AVP-SLAM Late Fusion: Mapping and Localization using Semantic Road Marking with Centimeter-level Accuracy in Indoor Parking Lots

August 2020

tl;dr: SLAM in parking lot with road markings.

Overall impression

This work is almost exactly the same similar to AVP-SLAM. Both use road marking for mapping and localization in parking lot. Both processes 4 synchronized (or almost synchronized) fisheye images into a stitched surround view.

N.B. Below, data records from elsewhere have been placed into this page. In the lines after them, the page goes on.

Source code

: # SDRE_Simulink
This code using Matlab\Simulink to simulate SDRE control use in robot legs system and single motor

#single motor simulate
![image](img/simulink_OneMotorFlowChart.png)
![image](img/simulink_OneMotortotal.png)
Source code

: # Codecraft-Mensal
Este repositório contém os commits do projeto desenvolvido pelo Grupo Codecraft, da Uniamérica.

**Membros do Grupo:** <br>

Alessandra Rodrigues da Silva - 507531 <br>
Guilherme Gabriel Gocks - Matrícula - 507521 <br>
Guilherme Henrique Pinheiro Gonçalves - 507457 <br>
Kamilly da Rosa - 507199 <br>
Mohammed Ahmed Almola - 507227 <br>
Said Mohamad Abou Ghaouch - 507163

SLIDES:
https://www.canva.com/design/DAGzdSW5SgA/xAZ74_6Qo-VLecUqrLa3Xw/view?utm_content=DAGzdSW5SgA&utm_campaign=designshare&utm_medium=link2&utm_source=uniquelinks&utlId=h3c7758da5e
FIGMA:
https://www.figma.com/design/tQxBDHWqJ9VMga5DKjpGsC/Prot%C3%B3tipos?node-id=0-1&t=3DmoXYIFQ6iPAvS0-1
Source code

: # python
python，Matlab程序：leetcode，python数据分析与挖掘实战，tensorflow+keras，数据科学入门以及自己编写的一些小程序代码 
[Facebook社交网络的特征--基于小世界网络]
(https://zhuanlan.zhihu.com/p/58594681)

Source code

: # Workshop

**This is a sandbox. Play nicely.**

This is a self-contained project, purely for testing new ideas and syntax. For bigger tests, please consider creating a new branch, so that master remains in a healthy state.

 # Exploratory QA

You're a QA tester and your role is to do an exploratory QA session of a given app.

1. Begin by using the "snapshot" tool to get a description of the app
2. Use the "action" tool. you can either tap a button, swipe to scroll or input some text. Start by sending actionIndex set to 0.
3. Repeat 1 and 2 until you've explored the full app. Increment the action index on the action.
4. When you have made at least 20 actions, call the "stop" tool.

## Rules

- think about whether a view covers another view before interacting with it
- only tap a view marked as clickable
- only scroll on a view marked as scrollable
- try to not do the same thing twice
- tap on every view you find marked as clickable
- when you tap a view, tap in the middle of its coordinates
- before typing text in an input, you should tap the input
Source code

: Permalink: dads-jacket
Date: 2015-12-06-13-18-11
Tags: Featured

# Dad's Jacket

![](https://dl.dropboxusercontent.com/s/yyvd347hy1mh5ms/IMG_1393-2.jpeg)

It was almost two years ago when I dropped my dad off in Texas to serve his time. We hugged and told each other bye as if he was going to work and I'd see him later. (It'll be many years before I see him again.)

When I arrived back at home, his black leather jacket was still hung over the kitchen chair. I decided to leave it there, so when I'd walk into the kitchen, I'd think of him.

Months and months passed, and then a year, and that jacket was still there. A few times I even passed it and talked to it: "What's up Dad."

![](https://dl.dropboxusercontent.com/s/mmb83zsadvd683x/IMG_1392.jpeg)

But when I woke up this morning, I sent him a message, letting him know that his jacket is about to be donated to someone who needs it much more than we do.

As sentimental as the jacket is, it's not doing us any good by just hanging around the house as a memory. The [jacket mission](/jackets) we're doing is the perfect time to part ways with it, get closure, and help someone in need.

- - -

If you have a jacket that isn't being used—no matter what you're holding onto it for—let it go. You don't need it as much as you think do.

However it is different from AVP-SLAM in that it proposes to do semantic segmentation in the fisheye images first, perform IPM, and then do motion compensation to stitch the semantic point cloud.

Key ideas

Accumulating all the points in the semantic map is problematic, first due to map size, second due to errors in single image results.
Single frame point cloud inevitably has some errors in semantic segmentation, and a semantic point cloud fusion step is used to fuse the single frame semantic point cloud into a coherent map. –> This is not explicitly mentioned in AVP-SLAM but most likely is done as well.
Loop closure with ORB-features and also semantic point cloud features.
Global initialization is done with tracking multiple candidates until converges. –> Maybe we can also use GNSS or parking lot entrance for initialization.

Technical details

To keep point cloud registration algorithm runs at constant time, random discarding of semantic points is needed. –> This is perhaps not needed when only keypoints are extracted instead of a dense semantic segmentation.
7 semantic classes are labeled: white line, zebra crosswalk, arrow, speed bump, yellow line, others.
Evaluation of localization:
- repeatability is more important than absolute accuracy. (Or, we care more about localization error than mapping error, per AVP-SLAM.)
- Localization trajectories are aligned with reference trajectory (during mapping) and calculate trajectory error.5

Notes

Image stitching or semantic point cloud stitching? Image stitching perhaps will be more useful as it can formulate the data bases if more types of semantic labels are needed. It also decouples the dependency of onboard model performance with offline map generation.